■ GIVEN RECORDS ■
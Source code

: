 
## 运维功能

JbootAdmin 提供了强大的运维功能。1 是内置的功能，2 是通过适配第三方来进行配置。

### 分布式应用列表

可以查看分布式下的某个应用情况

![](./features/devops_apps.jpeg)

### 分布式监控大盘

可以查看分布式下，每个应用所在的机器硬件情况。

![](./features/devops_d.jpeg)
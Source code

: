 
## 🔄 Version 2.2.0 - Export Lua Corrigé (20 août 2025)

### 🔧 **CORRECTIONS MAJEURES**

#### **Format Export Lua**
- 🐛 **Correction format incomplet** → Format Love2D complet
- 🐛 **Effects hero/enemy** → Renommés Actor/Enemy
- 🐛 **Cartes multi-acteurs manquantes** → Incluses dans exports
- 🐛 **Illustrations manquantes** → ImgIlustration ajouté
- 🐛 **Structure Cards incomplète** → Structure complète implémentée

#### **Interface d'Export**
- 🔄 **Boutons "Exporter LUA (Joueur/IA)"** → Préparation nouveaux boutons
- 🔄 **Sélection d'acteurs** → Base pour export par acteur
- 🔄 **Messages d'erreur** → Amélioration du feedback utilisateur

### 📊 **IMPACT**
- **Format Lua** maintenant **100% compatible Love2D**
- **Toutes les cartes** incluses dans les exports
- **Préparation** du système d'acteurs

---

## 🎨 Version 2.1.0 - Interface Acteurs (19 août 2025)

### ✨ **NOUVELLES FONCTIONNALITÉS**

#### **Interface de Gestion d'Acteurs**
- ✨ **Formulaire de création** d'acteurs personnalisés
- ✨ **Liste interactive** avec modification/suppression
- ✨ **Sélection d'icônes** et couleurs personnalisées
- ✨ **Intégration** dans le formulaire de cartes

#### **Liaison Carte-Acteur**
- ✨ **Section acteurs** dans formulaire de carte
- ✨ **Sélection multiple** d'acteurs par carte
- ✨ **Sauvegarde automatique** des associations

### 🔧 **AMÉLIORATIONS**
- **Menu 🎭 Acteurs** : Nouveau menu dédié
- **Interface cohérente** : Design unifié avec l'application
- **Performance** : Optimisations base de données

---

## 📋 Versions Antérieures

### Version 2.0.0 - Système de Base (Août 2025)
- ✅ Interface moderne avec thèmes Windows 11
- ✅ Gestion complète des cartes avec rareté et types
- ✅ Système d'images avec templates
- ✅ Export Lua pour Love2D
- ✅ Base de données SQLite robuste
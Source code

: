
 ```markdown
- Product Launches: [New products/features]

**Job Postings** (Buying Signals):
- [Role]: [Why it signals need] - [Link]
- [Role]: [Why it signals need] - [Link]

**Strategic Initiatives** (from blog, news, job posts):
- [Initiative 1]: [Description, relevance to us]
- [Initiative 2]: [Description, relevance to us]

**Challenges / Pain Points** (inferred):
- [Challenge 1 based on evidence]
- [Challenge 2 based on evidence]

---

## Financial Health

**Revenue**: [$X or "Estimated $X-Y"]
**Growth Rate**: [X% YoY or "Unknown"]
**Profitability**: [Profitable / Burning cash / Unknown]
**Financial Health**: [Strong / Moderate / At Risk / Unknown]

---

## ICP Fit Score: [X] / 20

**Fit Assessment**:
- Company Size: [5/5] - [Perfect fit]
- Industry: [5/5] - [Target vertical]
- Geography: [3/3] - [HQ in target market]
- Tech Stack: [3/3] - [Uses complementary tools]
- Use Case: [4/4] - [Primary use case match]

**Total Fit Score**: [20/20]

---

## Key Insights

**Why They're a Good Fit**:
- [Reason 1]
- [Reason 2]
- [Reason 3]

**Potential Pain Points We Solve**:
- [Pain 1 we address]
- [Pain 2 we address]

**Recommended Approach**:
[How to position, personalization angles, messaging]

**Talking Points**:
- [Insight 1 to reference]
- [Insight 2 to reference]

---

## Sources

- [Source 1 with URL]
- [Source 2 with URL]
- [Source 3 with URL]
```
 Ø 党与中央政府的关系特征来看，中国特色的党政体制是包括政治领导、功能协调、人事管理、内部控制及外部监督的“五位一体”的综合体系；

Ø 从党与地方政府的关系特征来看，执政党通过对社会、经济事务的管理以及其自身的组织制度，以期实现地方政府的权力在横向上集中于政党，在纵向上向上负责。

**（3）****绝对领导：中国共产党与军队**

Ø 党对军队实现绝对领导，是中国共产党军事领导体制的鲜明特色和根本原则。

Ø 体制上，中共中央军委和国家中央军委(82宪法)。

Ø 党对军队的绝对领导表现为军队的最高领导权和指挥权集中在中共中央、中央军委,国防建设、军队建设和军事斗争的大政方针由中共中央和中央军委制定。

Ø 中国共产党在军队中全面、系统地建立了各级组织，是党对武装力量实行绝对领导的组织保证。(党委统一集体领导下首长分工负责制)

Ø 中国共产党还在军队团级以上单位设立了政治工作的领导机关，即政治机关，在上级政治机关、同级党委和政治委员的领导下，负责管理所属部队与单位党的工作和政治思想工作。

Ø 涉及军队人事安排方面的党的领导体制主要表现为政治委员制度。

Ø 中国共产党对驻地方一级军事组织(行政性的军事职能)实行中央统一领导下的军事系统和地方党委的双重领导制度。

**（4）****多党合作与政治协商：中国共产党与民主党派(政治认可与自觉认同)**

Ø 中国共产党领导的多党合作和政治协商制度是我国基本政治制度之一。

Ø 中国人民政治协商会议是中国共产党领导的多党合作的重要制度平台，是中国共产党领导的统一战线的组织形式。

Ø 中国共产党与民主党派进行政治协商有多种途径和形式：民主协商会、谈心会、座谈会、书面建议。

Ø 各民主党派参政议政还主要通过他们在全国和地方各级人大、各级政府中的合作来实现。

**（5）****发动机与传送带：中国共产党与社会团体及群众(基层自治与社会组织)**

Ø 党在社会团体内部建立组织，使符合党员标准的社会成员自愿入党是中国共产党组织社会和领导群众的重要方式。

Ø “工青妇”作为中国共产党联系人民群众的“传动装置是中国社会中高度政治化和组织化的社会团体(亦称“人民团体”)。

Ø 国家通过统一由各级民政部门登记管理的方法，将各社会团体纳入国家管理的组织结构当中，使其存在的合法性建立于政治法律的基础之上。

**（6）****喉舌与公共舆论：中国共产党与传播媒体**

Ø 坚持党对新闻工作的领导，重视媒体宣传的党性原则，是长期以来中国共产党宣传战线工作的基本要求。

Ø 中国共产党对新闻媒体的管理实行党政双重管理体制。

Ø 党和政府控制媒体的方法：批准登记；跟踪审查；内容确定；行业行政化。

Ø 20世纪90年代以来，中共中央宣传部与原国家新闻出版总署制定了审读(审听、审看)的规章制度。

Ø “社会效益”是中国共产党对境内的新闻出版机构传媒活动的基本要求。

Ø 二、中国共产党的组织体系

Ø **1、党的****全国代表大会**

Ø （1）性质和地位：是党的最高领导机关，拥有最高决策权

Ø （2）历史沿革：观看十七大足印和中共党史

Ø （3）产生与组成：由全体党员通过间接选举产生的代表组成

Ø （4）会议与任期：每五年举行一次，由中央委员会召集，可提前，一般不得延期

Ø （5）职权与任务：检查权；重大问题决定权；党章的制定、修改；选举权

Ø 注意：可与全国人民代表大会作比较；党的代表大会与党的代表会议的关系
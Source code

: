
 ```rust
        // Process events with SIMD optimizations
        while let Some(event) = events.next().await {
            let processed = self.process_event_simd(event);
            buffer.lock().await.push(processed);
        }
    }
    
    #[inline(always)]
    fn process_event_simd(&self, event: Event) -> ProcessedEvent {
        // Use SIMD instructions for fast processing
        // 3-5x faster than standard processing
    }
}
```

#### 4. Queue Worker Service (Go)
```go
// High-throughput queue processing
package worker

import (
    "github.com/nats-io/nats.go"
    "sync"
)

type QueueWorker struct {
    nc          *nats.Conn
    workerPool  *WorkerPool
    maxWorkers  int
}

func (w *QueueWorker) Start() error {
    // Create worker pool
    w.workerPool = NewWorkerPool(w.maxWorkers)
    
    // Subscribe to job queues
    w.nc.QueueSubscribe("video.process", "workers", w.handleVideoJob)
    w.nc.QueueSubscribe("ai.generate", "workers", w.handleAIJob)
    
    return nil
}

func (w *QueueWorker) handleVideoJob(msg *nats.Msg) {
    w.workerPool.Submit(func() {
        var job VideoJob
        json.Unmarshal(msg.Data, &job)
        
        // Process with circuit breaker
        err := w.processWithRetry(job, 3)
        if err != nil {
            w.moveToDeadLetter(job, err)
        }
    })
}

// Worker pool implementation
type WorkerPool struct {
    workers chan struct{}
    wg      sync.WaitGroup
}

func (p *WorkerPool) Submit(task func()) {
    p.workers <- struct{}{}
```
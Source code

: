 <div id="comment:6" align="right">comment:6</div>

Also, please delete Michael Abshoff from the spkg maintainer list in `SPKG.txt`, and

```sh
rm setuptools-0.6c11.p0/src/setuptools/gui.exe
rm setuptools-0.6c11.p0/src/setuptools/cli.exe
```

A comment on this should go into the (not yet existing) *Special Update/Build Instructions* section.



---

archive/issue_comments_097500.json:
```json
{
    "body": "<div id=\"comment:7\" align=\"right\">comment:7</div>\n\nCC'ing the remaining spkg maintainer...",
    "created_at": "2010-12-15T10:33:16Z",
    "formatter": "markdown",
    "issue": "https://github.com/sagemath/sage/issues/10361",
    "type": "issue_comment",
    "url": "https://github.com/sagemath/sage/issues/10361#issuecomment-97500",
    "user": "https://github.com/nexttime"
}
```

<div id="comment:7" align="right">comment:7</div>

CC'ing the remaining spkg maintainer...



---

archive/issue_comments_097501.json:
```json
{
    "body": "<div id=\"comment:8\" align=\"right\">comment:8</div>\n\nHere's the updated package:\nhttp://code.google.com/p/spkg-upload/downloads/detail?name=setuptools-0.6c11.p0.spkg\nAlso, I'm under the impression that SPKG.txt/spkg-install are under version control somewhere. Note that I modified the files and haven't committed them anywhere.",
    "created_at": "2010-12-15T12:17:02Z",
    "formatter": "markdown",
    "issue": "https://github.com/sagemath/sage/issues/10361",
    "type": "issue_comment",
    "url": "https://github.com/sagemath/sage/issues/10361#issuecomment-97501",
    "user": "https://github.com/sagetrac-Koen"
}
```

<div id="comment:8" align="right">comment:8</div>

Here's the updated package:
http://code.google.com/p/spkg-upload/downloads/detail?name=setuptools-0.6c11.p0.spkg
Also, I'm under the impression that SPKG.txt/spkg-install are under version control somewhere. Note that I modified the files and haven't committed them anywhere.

■ EXERCISE DIRECTIONS ■
Would you please transcribe the lines above exactly, starting with the first line of the material and ending with the line that has "- 🐛 **Illustrations"?

■ EXERCISE ANSWER ■
Source code

: 
## 运维功能

JbootAdmin 提供了强大的运维功能。1 是内置的功能，2 是通过适配第三方来进行配置。

### 分布式应用列表

可以查看分布式下的某个应用情况

![](./features/devops_apps.jpeg)

### 分布式监控大盘

可以查看分布式下，每个应用所在的机器硬件情况。

![](./features/devops_d.jpeg)
Source code

: 
## 🔄 Version 2.2.0 - Export Lua Corrigé (20 août 2025)

### 🔧 **CORRECTIONS MAJEURES**

#### **Format Export Lua**
- 🐛 **Correction format incomplet** → Format Love2D complet
- 🐛 **Effects hero/enemy** → Renommés Actor/Enemy
- 🐛 **Cartes multi-acteurs manquantes** → Incluses dans exports
- 🐛 **Illustrations manquantes** → ImgIlustration ajouté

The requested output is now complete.